Bronisław Wildstein: - To przedłużenie strategii dezawuowania PiS i Kaczyńskiego sprzed kilku lat, ale także coś więcej. Straszenie faszyzmem jest karykaturą stalinowskiej propagandy, która na wszystkie tzw. prawicowe ruchy ukuła metkę "faszystowskich". I zwrócenie się przez Michnika, jak rozumiem, o przywołanie przez Unię nas i Węgrów do porządku...

- Adam Michnik mówi: "Jeżeli Orban utrzyma się na Węgrzech, a Kaczyński utrzyma się u nas, będzie bardzo niebezpiecznie. (…) W razie potrzeby muszą być nałożone sankcje".

- Kiedyś wzywano patronów z Moskwy do interwencji, bo Polacy robią coś, co nie podoba się władzy. I teraz wzywa się do interwencji Brukselę. Na szczęście żyjemy w innych czasach i ta interwencja jest ekonomiczna, a nie militarna. Ale to jest działanie pozbawiające Polaków prawa do demokracji pod hasłami utrzymania demokracji właśnie! To jest dopiero autorytaryzm! Funkcjonujemy w świecie, w którym pojęcia funkcjonują pod zaprzeczonymi treściami. Zarzuca się PiS, że dzieli Polaków, ale przecież PO doszła do władzy, dzieląc Polaków i strasząc PiS! Nie jest to jednak specyfika Platformy, ale specyfika III RP. Pamięta pan to określenie "partia ludzi rozumnych".

- Tak samokrytycznie mówiła o sobie Unia Demokratyczna.

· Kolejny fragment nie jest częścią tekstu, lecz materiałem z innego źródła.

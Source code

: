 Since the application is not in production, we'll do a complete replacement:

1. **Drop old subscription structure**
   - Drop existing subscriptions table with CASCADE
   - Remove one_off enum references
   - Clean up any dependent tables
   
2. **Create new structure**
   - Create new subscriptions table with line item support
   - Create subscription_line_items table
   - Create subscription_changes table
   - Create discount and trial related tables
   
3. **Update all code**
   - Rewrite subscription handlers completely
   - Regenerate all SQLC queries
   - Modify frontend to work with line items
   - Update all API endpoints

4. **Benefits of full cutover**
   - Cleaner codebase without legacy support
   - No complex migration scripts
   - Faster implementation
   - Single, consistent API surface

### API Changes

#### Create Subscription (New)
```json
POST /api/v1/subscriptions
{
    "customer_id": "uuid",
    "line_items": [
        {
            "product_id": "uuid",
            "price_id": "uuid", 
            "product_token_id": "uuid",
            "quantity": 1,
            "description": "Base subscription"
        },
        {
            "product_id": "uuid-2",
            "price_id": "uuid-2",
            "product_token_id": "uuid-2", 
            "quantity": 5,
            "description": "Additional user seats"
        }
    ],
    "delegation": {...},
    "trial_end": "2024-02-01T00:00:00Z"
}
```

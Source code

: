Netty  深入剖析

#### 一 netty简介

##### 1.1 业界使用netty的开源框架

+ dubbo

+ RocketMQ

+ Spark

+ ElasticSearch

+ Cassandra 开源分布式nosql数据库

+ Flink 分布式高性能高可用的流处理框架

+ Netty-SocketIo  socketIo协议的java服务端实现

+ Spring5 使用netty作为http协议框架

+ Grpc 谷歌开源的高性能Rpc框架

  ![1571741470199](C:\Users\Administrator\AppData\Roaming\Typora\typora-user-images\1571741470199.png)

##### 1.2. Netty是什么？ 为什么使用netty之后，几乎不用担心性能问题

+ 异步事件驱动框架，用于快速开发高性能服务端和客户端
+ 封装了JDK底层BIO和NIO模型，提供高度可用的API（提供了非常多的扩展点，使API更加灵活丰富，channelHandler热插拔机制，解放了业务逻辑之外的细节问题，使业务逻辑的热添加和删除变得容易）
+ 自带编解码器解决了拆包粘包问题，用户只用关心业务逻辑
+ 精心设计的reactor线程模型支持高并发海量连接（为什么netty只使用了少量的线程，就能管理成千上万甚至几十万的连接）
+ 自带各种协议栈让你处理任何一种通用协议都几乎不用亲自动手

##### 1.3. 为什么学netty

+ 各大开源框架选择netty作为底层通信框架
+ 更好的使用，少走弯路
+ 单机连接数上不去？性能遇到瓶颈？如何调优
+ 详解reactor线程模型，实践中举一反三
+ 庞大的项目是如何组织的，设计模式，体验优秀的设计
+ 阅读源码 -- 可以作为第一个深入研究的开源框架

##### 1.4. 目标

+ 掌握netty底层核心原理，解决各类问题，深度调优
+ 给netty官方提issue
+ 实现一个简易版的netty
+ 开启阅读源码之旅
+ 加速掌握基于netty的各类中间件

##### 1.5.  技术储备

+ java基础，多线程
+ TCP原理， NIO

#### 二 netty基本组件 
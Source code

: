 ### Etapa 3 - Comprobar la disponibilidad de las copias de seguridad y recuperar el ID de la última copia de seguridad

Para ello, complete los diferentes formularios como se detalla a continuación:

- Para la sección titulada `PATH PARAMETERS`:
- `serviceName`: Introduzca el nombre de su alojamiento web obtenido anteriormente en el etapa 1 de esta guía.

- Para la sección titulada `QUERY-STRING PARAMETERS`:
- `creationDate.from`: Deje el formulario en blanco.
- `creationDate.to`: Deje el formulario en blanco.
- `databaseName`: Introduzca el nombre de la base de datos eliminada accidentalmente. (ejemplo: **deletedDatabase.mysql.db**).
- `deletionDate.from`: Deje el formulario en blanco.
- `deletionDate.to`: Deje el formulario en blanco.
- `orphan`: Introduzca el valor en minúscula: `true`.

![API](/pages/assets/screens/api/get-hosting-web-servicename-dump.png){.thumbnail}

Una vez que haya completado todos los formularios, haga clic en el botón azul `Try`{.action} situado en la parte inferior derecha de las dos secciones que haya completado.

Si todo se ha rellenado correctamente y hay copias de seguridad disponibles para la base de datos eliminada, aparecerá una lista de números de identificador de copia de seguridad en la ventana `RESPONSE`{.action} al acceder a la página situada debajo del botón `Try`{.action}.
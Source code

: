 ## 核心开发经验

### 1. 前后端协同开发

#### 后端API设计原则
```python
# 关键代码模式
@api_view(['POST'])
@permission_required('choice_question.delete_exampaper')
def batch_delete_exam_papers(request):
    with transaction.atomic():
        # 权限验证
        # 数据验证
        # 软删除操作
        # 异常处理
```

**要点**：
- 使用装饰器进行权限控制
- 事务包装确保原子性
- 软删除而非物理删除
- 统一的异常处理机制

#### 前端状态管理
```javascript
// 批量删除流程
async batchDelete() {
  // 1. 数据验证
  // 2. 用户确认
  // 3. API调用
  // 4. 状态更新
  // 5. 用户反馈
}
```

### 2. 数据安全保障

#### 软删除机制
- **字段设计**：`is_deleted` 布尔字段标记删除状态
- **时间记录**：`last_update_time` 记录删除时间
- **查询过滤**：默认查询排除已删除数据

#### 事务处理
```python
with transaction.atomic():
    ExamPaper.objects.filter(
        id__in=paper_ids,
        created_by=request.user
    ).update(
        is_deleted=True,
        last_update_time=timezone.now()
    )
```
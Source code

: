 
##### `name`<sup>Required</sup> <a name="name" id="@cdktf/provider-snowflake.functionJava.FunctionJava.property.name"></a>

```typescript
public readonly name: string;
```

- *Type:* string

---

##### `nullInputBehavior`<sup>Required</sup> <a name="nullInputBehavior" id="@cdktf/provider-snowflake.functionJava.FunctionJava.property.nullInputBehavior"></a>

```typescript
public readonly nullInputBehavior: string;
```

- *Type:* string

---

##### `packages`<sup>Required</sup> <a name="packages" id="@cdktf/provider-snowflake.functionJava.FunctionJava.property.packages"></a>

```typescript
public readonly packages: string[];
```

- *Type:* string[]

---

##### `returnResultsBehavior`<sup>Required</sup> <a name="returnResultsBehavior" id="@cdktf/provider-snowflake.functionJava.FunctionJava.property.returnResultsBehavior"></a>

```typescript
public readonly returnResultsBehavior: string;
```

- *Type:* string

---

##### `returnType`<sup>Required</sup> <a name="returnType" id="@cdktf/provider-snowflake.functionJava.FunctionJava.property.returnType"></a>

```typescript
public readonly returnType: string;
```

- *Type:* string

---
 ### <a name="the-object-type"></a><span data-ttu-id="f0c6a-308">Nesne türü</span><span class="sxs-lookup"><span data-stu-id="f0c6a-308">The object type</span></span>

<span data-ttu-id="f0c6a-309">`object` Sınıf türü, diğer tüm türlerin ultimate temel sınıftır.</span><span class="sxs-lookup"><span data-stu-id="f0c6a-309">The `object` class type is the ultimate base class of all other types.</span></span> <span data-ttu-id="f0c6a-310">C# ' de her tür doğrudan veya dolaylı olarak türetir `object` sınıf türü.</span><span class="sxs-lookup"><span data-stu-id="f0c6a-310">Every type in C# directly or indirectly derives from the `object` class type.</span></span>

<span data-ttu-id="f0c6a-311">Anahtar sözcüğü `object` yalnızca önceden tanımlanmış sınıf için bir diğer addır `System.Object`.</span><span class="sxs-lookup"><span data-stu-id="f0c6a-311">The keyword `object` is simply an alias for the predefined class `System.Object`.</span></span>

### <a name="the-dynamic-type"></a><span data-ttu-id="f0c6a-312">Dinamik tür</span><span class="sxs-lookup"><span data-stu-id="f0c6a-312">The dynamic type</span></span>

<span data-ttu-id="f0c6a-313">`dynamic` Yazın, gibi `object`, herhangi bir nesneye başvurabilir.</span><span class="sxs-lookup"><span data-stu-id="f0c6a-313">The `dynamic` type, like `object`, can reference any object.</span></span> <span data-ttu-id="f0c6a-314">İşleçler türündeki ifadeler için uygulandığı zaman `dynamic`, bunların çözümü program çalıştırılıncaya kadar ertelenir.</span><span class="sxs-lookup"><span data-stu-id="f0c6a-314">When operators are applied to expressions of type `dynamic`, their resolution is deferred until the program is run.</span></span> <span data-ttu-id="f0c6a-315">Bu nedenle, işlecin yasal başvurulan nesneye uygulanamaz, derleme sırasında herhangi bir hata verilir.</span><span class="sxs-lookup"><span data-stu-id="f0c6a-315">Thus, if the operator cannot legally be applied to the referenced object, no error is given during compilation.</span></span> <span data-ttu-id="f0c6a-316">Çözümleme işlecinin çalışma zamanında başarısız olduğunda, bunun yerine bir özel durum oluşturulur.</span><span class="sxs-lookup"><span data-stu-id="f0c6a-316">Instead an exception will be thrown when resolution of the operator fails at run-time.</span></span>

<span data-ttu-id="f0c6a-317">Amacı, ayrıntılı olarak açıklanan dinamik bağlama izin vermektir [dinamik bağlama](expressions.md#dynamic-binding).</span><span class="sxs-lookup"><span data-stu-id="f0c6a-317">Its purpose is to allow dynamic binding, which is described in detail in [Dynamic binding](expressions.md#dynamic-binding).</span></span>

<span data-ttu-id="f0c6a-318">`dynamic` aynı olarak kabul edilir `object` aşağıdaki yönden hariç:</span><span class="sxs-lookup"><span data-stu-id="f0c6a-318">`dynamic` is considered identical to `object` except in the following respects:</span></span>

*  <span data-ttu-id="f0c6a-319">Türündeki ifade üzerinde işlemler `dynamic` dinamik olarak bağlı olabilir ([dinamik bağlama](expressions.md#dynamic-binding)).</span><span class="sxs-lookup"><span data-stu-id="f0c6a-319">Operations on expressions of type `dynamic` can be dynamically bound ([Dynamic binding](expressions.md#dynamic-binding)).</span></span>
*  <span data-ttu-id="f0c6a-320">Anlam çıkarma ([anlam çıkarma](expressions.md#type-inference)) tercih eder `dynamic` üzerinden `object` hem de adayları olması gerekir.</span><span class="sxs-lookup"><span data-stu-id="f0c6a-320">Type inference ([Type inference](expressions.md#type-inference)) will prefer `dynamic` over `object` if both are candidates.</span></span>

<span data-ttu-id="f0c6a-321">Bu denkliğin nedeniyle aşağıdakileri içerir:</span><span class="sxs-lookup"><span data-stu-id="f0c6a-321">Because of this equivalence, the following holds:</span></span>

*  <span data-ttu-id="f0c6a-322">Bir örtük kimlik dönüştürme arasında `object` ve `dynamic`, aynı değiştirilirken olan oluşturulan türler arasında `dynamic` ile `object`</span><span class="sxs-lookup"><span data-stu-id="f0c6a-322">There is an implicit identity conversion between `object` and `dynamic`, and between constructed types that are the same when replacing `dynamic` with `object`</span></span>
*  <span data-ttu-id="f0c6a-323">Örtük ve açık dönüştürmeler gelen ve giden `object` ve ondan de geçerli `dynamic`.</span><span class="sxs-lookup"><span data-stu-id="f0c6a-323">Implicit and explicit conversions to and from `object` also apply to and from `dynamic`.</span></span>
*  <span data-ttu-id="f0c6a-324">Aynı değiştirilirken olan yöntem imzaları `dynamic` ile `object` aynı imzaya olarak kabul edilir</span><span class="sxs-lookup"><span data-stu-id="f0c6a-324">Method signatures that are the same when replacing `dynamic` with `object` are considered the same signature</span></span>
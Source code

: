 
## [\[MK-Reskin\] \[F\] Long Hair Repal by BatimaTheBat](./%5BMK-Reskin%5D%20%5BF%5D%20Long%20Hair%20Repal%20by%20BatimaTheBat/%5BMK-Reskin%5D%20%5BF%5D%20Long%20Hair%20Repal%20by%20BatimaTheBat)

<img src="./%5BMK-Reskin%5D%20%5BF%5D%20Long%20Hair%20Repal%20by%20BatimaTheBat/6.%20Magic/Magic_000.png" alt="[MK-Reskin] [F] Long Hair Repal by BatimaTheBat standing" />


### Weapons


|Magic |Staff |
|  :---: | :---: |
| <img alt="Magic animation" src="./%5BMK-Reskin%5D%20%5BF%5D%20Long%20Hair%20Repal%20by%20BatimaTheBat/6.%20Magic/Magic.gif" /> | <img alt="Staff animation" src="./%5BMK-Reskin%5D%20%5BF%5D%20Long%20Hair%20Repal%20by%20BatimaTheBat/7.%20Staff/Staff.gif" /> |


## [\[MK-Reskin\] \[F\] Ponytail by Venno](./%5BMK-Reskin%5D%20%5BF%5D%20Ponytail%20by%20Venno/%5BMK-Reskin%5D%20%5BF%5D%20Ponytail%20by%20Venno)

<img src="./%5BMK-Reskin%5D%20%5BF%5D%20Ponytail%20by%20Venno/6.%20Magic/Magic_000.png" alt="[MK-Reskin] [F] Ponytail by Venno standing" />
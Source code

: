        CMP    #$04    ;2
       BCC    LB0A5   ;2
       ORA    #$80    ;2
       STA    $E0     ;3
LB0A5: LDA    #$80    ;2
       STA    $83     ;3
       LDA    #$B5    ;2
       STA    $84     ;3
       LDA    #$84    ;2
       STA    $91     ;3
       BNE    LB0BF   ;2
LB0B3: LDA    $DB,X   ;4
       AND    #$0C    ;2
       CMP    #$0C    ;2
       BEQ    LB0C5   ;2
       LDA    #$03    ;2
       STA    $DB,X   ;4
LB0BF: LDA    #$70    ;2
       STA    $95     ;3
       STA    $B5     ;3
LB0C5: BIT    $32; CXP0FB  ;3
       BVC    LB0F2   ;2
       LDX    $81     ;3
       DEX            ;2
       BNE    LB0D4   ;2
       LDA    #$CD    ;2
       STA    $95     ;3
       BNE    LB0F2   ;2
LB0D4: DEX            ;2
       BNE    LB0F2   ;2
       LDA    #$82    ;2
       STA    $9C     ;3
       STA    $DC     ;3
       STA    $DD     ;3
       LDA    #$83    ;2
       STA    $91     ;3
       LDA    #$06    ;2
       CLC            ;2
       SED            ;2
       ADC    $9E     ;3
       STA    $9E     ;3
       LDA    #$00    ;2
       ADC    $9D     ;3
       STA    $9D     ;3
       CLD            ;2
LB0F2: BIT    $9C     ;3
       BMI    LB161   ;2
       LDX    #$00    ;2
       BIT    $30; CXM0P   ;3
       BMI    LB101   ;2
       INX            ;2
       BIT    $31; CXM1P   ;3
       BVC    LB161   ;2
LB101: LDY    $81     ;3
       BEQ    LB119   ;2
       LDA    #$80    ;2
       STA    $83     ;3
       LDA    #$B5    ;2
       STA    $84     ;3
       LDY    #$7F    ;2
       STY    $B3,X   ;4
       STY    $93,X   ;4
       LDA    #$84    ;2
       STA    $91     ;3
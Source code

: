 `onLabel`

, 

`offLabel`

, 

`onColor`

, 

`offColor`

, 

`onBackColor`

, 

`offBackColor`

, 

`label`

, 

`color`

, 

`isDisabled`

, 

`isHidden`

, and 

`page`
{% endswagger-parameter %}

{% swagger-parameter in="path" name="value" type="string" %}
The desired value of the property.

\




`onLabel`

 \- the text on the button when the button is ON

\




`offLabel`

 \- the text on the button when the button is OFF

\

- Właśnie. I to działo się od 1989 r. Polaków straszono demonami endecji, nacjonalizmu. Od ponad dwudziestu lat słyszą, że to jest przyczajone i wyjdzie na światło dzienne. Z tego punktu widzenia Michnik jest człowiekiem szalenie przewidywalnym. Straszy nas i Europę tym samym od ponad 20 lat. Niesie to jednak w sobie więcej niż tylko groźne słowa...

- Dlaczego?

- Bo to pokazuje antydemokratyczne przyzwyczajenie do delegitymizowania opozycji. Jedyną realną opozycją jest PiS, więc trzeba mu odmówić prawa funkcjonowania, nawet jeżeli opowie się za nim większość obywateli. Tak jak odmawia się prawa Orbanowi, który został potwornie zaatakowany przez Unię Europejską. Jak to się ma do demokracji?